It’s cherished tradition to regale our children with stories of Santa and his elves busily crafting gifts in their North Pole workshop. For 364 days of the year they strive to embody all that is best in humanity and then deliver it magically on Christmas Day.
They say no good deed goes unrequited and humanity through a combination of self-indulgence and short-sightedness has just repaid Santa’s good works by serving him with an eviction notice.
Santa’s days are numbered and if his work is to continue, it will have to be from a new address.
According to the Intergovernmental Panel on Climate Change, by the summer of 2040, the North Pole will be filled, not with ice, but with open water.
For Santa there may be time to relocate, but evolution doesn’t work fast enough to prepare the pole’s other icebound inhabitants.
As the ice dwindles, animals like the polar bear will likely follow the path of the dodo bird, disappearing from the planet entirely.
Sending Santa and his neighbors to Davy Jones’ Locker is bad enough in and of itself, but it’s not the end of the story. It’s the beginning. Ice isn’t just melting in the Antarctic. It’s melting everywhere.
In Canada, newly created icebergs are becoming so large they’re being detected by earthquake monitors. The most recent chunk of ice to break free had an area greater than 10,000 football fields.
That pales in comparison to what is happening in the arctic. In 2000, the Ross Ice Shelf calved an iceberg 186 miles long and 23 miles wide, roughly the size of the state of Connecticut. Smaller city sized icebergs are becoming common occurrences.
In Greenland, new islands called nunataks (“lonely mountains”) are being discovered with regularity as retreating glaciers uncover pieces of land that for ages have been buried in icy solitude.
In Kenya, the snows of Mt. Kilimanjaro have decreased by 80 percent over the past 35 years and as a result the rivers they once feed are drying up.
Not only is melting definitely occurring, it’s accelerating. In 1996, it’s estimated that 22 cubic miles of Greenland’s ice sheet melted. By 2005, the rate had increased to 54 cubic miles of ice loss.

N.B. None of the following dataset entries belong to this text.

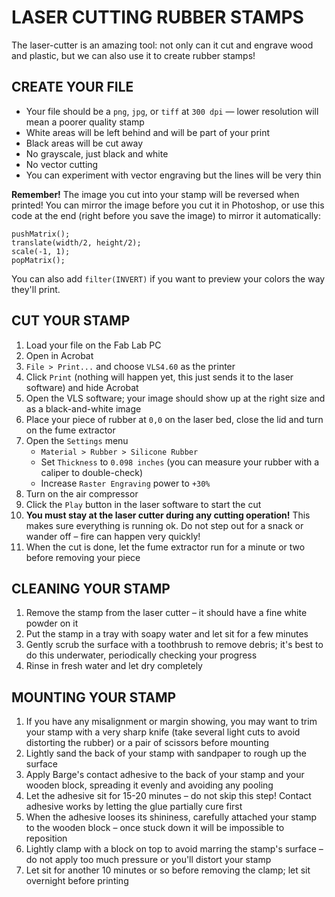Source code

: # LASER CUTTING RUBBER STAMPS  

The laser-cutter is an amazing tool: not only can it cut and engrave wood and plastic, but we can also use it to create rubber stamps!

## CREATE YOUR FILE  

* Your file should be a `png`, `jpg`, or `tiff` at `300 dpi` — lower resolution will mean a poorer quality stamp  
* White areas will be left behind and will be part of your print  
* Black areas will be cut away  
* No grayscale, just black and white  
* No vector cutting  
* You can experiment with vector engraving but the lines will be very thin  

**Remember!** The image you cut into your stamp will be reversed when printed! You can mirror the image before you cut it in Photoshop, or use this code at the end (right before you save the image) to mirror it automatically:  

    pushMatrix();
    translate(width/2, height/2);
    scale(-1, 1);
    popMatrix();

You can also add `filter(INVERT)` if you want to preview your colors the way they'll print.

## CUT YOUR STAMP  

1. Load your file on the Fab Lab PC  
2. Open in Acrobat  
3. `File > Print...` and choose `VLS4.60` as the printer  
4. Click `Print` (nothing will happen yet, this just sends it to the laser software) and hide Acrobat  
5. Open the VLS software; your image should show up at the right size and as a black-and-white image  
6. Place your piece of rubber at `0,0` on the laser bed, close the lid and turn on the fume extractor  
7. Open the `Settings` menu  
	* `Material > Rubber > Silicone Rubber`  
	* Set `Thickness` to `0.098 inches` (you can measure your rubber with a caliper to double-check)  
	* Increase `Raster Engraving` power to `+30%`  
8. Turn on the air compressor  
9. Click the `Play` button in the laser software to start the cut  
10. **You must stay at the laser cutter during any cutting operation!** This makes sure everything is running ok. Do not step out for a snack or wander off – fire can happen very quickly!  
11. When the cut is done, let the fume extractor run for a minute or two before removing your piece  

## CLEANING YOUR STAMP  

1. Remove the stamp from the laser cutter – it should have a fine white powder on it  
2. Put the stamp in a tray with soapy water and let sit for a few minutes  
3. Gently scrub the surface with a toothbrush to remove debris; it's best to do this underwater, periodically checking your progress  
4. Rinse in fresh water and let dry completely  

## MOUNTING YOUR STAMP  

1. If you have any misalignment or margin showing, you may want to trim your stamp with a very sharp knife (take several light cuts to avoid distorting the rubber) or a pair of scissors before mounting  
2. Lightly sand the back of your stamp with sandpaper to rough up the surface  
3. Apply Barge's contact adhesive to the back of your stamp and your wooden block, spreading it evenly and avoiding any pooling  
4. Let the adhesive sit for 15-20 minutes – do not skip this step! Contact adhesive works by letting the glue partially cure first  
5. When the adhesive looses its shininess, carefully attached your stamp to the wooden block – once stuck down it will be impossible to reposition  
6. Lightly clamp with a block on top to avoid marring the stamp's surface – do not apply too much pressure or you'll distort your stamp  
7. Let sit for another 10 minutes or so before removing the clamp; let sit overnight before printing  





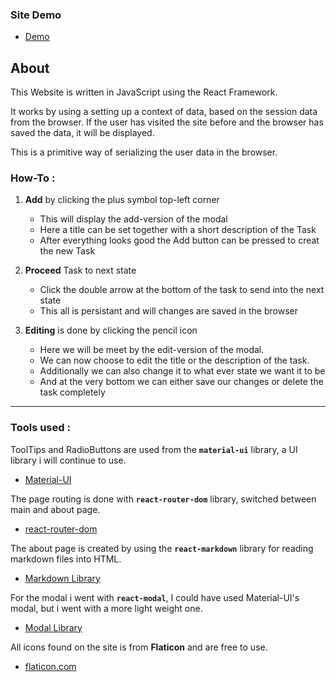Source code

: ### Site Demo
 - [Demo](https://einaraglen-todo.netlify.app/)


## About
This Website is written in JavaScript using the React Framework.

It works by using a setting up a context of data, based on the session data from the browser. If the user has visited the site before and the browser has saved the data, it will be displayed.

This is a primitive way of serializing the user data in the browser.

### How-To :

1. **Add** by clicking the plus symbol top-left corner
    - This will display the add-version of the modal
    - Here a title can be set together with a short description of the Task 
    - After everything looks good the Add button can be pressed to creat the new Task

2. **Proceed** Task to next state
    - Click the double arrow at the bottom of the task to send into the next state
    - This all is persistant and will changes are saved in the browser

3. **Editing** is done by clicking the pencil icon
    - Here we will be meet by the edit-version of the modal.
    - We can now choose to edit the title or the description of the task.
    - Additionally we can also change it to what ever state we want it to be
    - And at the very bottom we can either save our changes or delete the task completely

----

### Tools used :

ToolTips and RadioButtons are used from the **`material-ui`** library, a UI library i will continue to use.
 - [Material-UI](https://material-ui.com/)

 The page routing is done with **`react-router-dom`** library, switched between main and about page.
 - [react-router-dom](https://www.npmjs.com/package/react-router-dom)

 The about page is created by using the **`react-markdown`** library for reading markdown files into HTML.
 - [Markdown Library](https://www.npmjs.com/package/react-markdown)

For the modal i went with **`react-modal`**, I could have used Material-UI's modal, but i went with a more light weight one.
 - [Modal Library](https://www.npmjs.com/package/react-modal)

All icons found on the site is from **Flaticon** and are free to use.
 - [flaticon.com](https://www.flaticon.com/)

Antarctica is losing ice as well at a rate of about 36 cubic miles per year (one cubic mile is equivalent to 1,101,117,140,000 gallons).
What will happen if the ice caps of Greenland melt entirely? There is enough water in Greenland’s glaciers to elevate sea levels by 23 feet worldwide. Picture New Orleans after Katrina, but duplicate the results for every coastal city on the planet.
With over 50 percent of the U.S. population residing in coastal counties, roughly 150 million refugees would be forced to relocate in America alone.
Santa won’t be the only one driving up property prices while looking for a new home.
If this scenario sounds bad, keep in mind that melting ice is just one aspect of global warming.
Warmer temperatures will alter weather patterns, force shifts in agriculture, and allow pests and diseases from the tropics to migrate northward.
In 30 years you’ll likely be swatting Ecuadorian mosquitoes, buying bread imported from Canada, and trying to figure out how the hell you managed to step in a pile of reindeer poop.